OPP corruption probe widens

Police corruption is a form of police misconduct designed to obtain financial benefits, other personal gain, or career advancement for officers in exchange for not pursuing, or selectively pursuing, an investigation or arrest. One common form of police corruption is soliciting or accepting bribes in exchange for not reporting organized drug or prostitution rings or other illegal activities. Another example is police officers flouting the police code of conduct in order to secure convictions of suspects — for example, through the use of falsified evidence.
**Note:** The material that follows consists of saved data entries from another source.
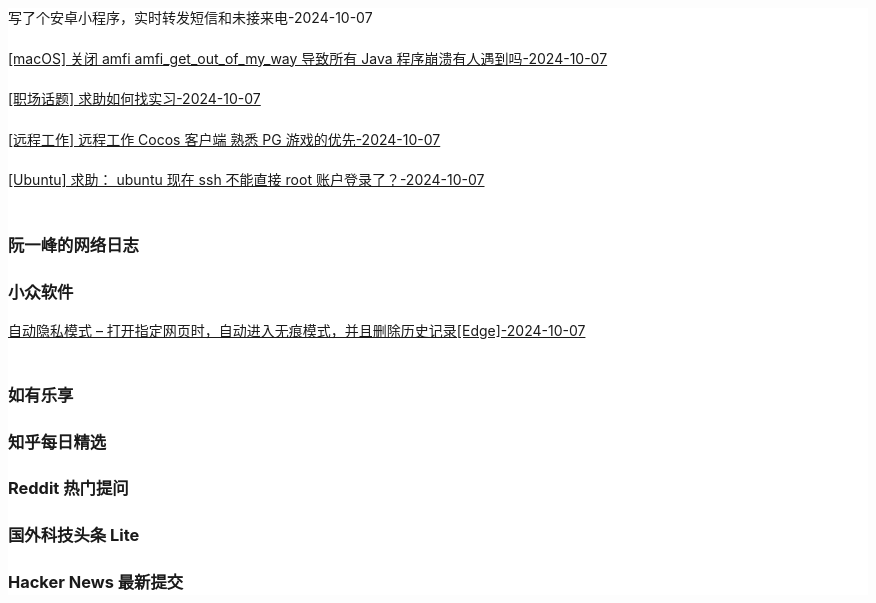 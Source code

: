 写了个安卓小程序，实时转发短信和未接来电-2024-10-07</a><br/><br/><a target=_blank rel=nofollow href="https://www.v2ex.com/t/1078070#reply0" >[macOS] 关闭 amfi amfi_get_out_of_my_way 导致所有 Java 程序崩溃有人遇到吗-2024-10-07</a><br/><br/><a target=_blank rel=nofollow href="https://www.v2ex.com/t/1078067#reply10" >[职场话题] 求助如何找实习-2024-10-07</a><br/><br/><a target=_blank rel=nofollow href="https://www.v2ex.com/t/1078066#reply1" >[远程工作] 远程工作 Cocos 客户端 熟悉 PG 游戏的优先-2024-10-07</a><br/><br/><a target=_blank rel=nofollow href="https://www.v2ex.com/t/1078064#reply12" >[Ubuntu] 求助： ubuntu 现在 ssh 不能直接 root 账户登录了？-2024-10-07</a><br/><br/>





###  阮一峰的网络日志







###  小众软件

<a target=_blank rel=nofollow href="https://www.appinn.com/auto-inprivate-tab/" >自动隐私模式 – 打开指定网页时，自动进入无痕模式，并且删除历史记录[Edge]-2024-10-07</a><br/><br/>





###  如有乐享







###  知乎每日精选







###  Reddit 热门提问







###  国外科技头条 Lite







###  Hacker News 最新提交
OPP corruption probe widens

Postby Thomas » Mon Sep 17, 2012 6:25 am

Alleged corruption, obstruction

A two-year probe into shocking allegations of corruption and obstruction of justice has so far landed five people in legal hot water, including a 28-year veteran of the OPP and the latest casualty, high-profile Toronto businessman Frank D'Angelo.

As investigators continue to widen their net, casting a shadow over Ontario's legal system, they're not ready to rule out the possibility of more arrests.
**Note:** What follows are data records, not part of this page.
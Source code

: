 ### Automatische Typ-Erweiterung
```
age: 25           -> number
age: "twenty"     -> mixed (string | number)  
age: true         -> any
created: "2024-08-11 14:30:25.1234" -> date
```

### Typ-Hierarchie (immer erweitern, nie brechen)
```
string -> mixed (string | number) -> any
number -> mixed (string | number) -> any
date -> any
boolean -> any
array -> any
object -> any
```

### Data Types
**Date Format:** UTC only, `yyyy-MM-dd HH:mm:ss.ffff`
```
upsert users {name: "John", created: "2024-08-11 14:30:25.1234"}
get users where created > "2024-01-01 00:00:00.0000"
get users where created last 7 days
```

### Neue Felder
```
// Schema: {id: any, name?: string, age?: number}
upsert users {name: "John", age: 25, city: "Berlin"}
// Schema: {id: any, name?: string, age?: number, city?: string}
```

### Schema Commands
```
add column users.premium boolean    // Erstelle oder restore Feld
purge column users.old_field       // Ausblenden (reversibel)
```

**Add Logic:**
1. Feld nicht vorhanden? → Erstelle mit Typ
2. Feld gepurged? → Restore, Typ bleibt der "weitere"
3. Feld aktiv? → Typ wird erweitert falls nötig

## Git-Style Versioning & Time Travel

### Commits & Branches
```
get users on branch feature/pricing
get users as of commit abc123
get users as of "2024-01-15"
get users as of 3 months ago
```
"We'll go where the evidence takes us," Det.-Insp. Phil George, of the OPP's criminal investigations branch, said yesterday outside a Brampton court after one of his fellow officers appeared for a bail hearing.

Sgt. Mike Rutigliano, 49, first appeared on radar during another investigation. But since then police have accumulated a lengthy list of his alleged wrongdoings.
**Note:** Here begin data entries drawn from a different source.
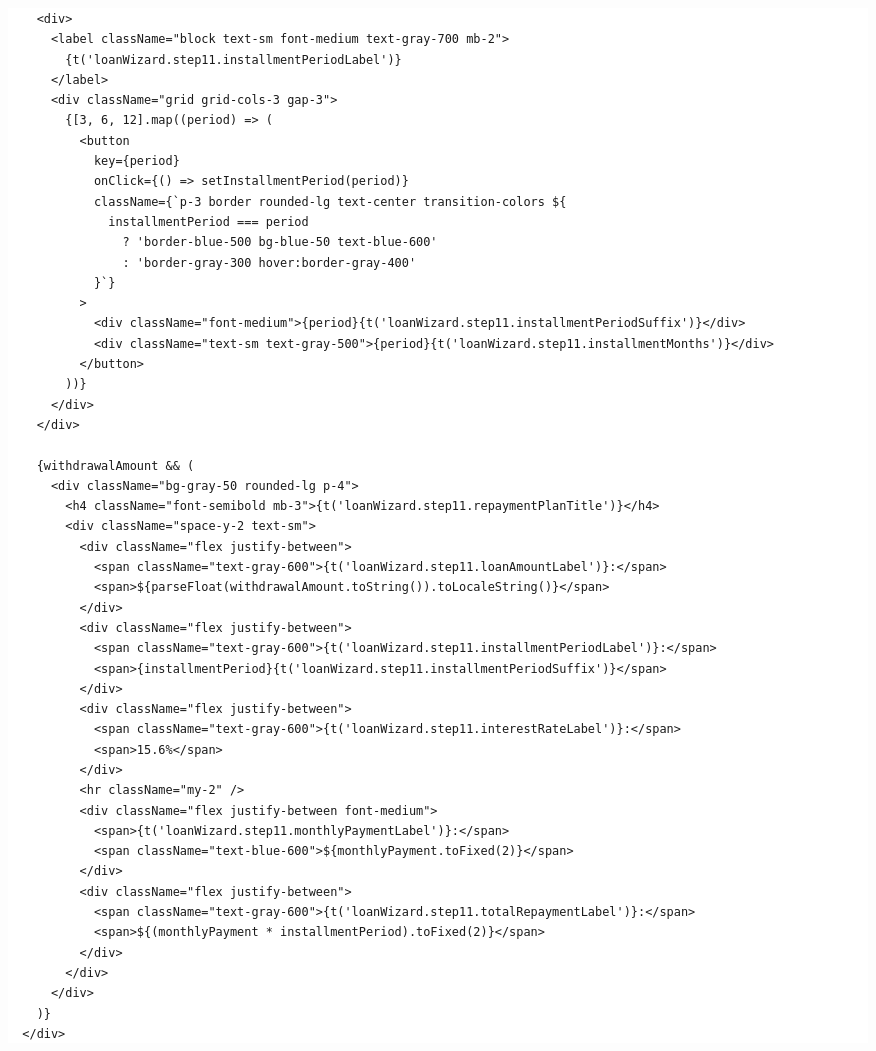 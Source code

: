         <div>
          <label className="block text-sm font-medium text-gray-700 mb-2">
            {t('loanWizard.step11.installmentPeriodLabel')}
          </label>
          <div className="grid grid-cols-3 gap-3">
            {[3, 6, 12].map((period) => (
              <button
                key={period}
                onClick={() => setInstallmentPeriod(period)}
                className={`p-3 border rounded-lg text-center transition-colors ${
                  installmentPeriod === period
                    ? 'border-blue-500 bg-blue-50 text-blue-600'
                    : 'border-gray-300 hover:border-gray-400'
                }`}
              >
                <div className="font-medium">{period}{t('loanWizard.step11.installmentPeriodSuffix')}</div>
                <div className="text-sm text-gray-500">{period}{t('loanWizard.step11.installmentMonths')}</div>
              </button>
            ))}
          </div>
        </div>

        {withdrawalAmount && (
          <div className="bg-gray-50 rounded-lg p-4">
            <h4 className="font-semibold mb-3">{t('loanWizard.step11.repaymentPlanTitle')}</h4>
            <div className="space-y-2 text-sm">
              <div className="flex justify-between">
                <span className="text-gray-600">{t('loanWizard.step11.loanAmountLabel')}:</span>
                <span>${parseFloat(withdrawalAmount.toString()).toLocaleString()}</span>
              </div>
              <div className="flex justify-between">
                <span className="text-gray-600">{t('loanWizard.step11.installmentPeriodLabel')}:</span>
                <span>{installmentPeriod}{t('loanWizard.step11.installmentPeriodSuffix')}</span>
              </div>
              <div className="flex justify-between">
                <span className="text-gray-600">{t('loanWizard.step11.interestRateLabel')}:</span>
                <span>15.6%</span>
              </div>
              <hr className="my-2" />
              <div className="flex justify-between font-medium">
                <span>{t('loanWizard.step11.monthlyPaymentLabel')}:</span>
                <span className="text-blue-600">${monthlyPayment.toFixed(2)}</span>
              </div>
              <div className="flex justify-between">
                <span className="text-gray-600">{t('loanWizard.step11.totalRepaymentLabel')}:</span>
                <span>${(monthlyPayment * installmentPeriod).toFixed(2)}</span>
              </div>
            </div>
          </div>
        )}
      </div>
"I'm astounded," George said of the allegations and the fact an officer of the law is at the centre of it all.

Ontario's attorney general has taken the unusual step of bringing in a special prosecutor from outside the province and asking former integrity commissioner Coulter Osborne to monitor the proceedings.

Rutigliano was first accused of paying off two pals at Bombardier in order to secure about $15 million in contracts for Aero-One Technical Solutions, an aircraft repair company in Mississauga that he operates on the side.


Rutigliano, his business associate Lynda Viola, 46, and two former Bombardier workers, Maurice Clark, 46, and Barry Pierson, 56, were taken into custody earlier this week on charges of conspiracy, fraud, laundering the proceeds of crime, and corruptly giving and receiving "secret commissions."

After the arrests, it was learned Rutigliano also faces charges of breach of trust and obstructing justice for allegedly using his position in the OPP's court case management section to assist two people facing criminal charges.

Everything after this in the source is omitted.